Popędziłam wprost na waderę a w głowie zahuczały mi słowa Vinca. Jakieś
trzy metry przed waderą wyhamowałam ostro tak, że poturlałam jej się pod
łapy. Ashita podniosła jedną przednią łapę do góry a na jej pysku
malował się niepokój.
- Ojej, nic ci nie jest?- zapytała z troską. Wstałam i otrzepałam się z
piachu i ziemi. Spojrzałam prosto w niebieskie oczy alfy. Przeszedł mnie
dreszcz, poczułam, że ona ma tu władzę.
- Nie-e....jestem Yasux, w skrócie Yx i chciałabym tu dołączyć, znaczy
się do tej watahy- przedstawiłam swe zamiary. Wadera przymrużyła oczy i
usiadła.
- No dobrze, skoro chcesz to witam w watasze! Może chcesz bym cię
oprowadziła czy coś?- zapytała i uniosła jedną brew. Pokręciłam
przecząco głową i spojrzałam na basiora, który stał za mną. Na pysku
malował mu się uśmiech.
- Nie dziękuje, Vincent mi pokaże, oczywiście jeżeli się zgodzi-
odparłam i obróciłam się w jego stronę- ach i dziękuje za to, że mogłam
dołączyć!
- Nie ma sprawy, zawsze nowi członkowie są mile widziani!- powiedziała
Ashita i wyszczerzyła kły w uśmiech. Powędrowałam powolnie do Vincenta i
trąciłam go łapą. Ten zrozumiał co ma robić i poszedł przodem.
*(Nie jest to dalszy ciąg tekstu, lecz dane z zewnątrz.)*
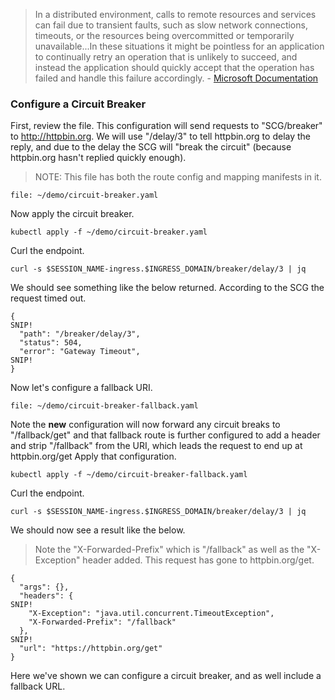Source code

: > In a distributed environment, calls to remote resources and services can fail due to transient faults, such as slow network connections, timeouts, or the resources being overcommitted or temporarily unavailable...In these situations it might be pointless for an application to continually retry an operation that is unlikely to succeed, and instead the application should quickly accept that the operation has failed and handle this failure accordingly. - [Microsoft Documentation](https://docs.microsoft.com/en-us/azure/architecture/patterns/circuit-breaker)

### Configure a Circuit Breaker

First, review the file. This configuration will send requests to "SCG/breaker" to http://httpbin.org. We will use "/delay/3" to tell httpbin.org to delay the reply, and due to the delay the SCG will "break the circuit" (because httpbin.org hasn't replied quickly enough).

>NOTE: This file has both the route config and mapping manifests in it.

```editor:open-file
file: ~/demo/circuit-breaker.yaml
```

Now apply the circuit breaker.

```execute-1
kubectl apply -f ~/demo/circuit-breaker.yaml
```

Curl the endpoint.

```execute-1
curl -s $SESSION_NAME-ingress.$INGRESS_DOMAIN/breaker/delay/3 | jq
```

We should see something like the below returned. According to the SCG the request timed out.

```
{
SNIP!
  "path": "/breaker/delay/3",
  "status": 504,
  "error": "Gateway Timeout",
SNIP!
}
```

Now let's configure a fallback URI.

```editor:open-file
file: ~/demo/circuit-breaker-fallback.yaml
```

Note the **new** configuration will now forward any circuit breaks to "/fallback/get" and that fallback route is further configured to add a header and strip "/fallback" from the URI, which leads the request to end up at httpbin.org/get
Apply that configuration.

```execute-1
kubectl apply -f ~/demo/circuit-breaker-fallback.yaml
```

Curl the endpoint.

```execute-1
curl -s $SESSION_NAME-ingress.$INGRESS_DOMAIN/breaker/delay/3 | jq
```

We should now see a result like the below. 

>Note the "X-Forwarded-Prefix" which is "/fallback" as well as the "X-Exception" header added. This request has gone to httpbin.org/get.

```
{
  "args": {},
  "headers": {
SNIP!
    "X-Exception": "java.util.concurrent.TimeoutException",
    "X-Forwarded-Prefix": "/fallback"
  },
SNIP!
  "url": "https://httpbin.org/get"
}
```

Here we've shown we can configure a circuit breaker, and as well include a fallback URL.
Szliśmy przez las a słońce próbowało nas dosięgnąć swymi ciepłymi
promieniami, lecz liście uniemożliwiały to. Powoli szliśmy przez tą
istną spiżarnie wsłuchując się w śpiew ptaków.
- To jest nasz las- zaczął Vincent swym przyjaznym, lecz niskim głosem-
tu łowimy zwierzynę, ale chyba nie muszę ci tego tłumaczyć.
- No przecież, że nie! Jestem wilkiem, wiem gdzie mam się udać by coś
zjeść- prychnęłam niby oburzona. Przed mymi oczyma przeleciały jakieś
dziwne światełka. Zaśmiałam się i jak zaczarowana oglądałam jak one
,,tańczą" w powietrzu. Vincent zatrzymał się na ścieżce i z rozbawieniem
na mnie spojrzał. Zawrócił do mnie i obniżył łeb na wysokość mojego.
- To są świetliki, tak zwane przynajmniej. Legenda głosi, że jak
złapiesz takiego jednego spełni się twoje marzenie- wyszeptał tak by go
nikt po za mną nie usłyszał. Zdziwił mnie ton jego głosu. Nikogo tu nie
było, jednak im dłużej przebywałam w tym lesie, tym silniej czułam
płynącą z niego magię. Drzewa tu mają uszy, ziemia uczucia a wiatr swą
pieśń którą niesie porywczej rzece. Wszystko tu było inne, przesiąknięte
dziwnymi siłami które ja rozumiałam. Wtem usłyszałam śpiew. Piękną
pieśń lasu. Wielkie korony szumiały pchnięte wiatrem, woda chlupotała
cicho, trawa szeleściła przy najdrobniejszym ruchu łapą czy powietrza a
ptaki świergotały do rytmu tejże pieśni. Zatem czemu i ja miałabym nie
zacząć? Przez chwilę się zawahałam po czym zaczęłam cicho mruczeć by
następnie, znając już rytm, zacząć cicho powtarzać jedną literę,
współgrającą z dźwiękiem. Zaczęłam ją śpiewać najpierw niepewnie, po
czym poczułam ukucie odwagi i rozśpiewałam się na dobre. Mój głos niósł
się po lesie i docierał do każdego żyjątka, a przynajmniej mi się tak
zdawało. Zamknęłam oczy i poddałam się muzyce jak i własnemu głosowi.
Dałam się ponieść temu wszystkiemu. Powoli kiwałam się na boki nie
czując już oddechu Vincenta na swoim karku. Byłam tylko ja i muzyka.
Wszystko powolnie płynęło a ja byłam okrętem na tych wzburzonych falach.
Bardzo dobrze uderzałam w ton tego miejsca. W końcu mój głos zaczął
wysiadać, więc zeszłam do szeptu i zakończyłam tę pieśń. Westchnęłam i
otworzyłam oczy słysząc znów tylko dźwięki przyrody. Odwróciłam się do
basiora patrząc na niego z ciekawością. Był co najmniej....osłupiały?
-Przepraszam...? Wszystko ok?- zapytałam ciut przerażona. Czyżby znowu to samo?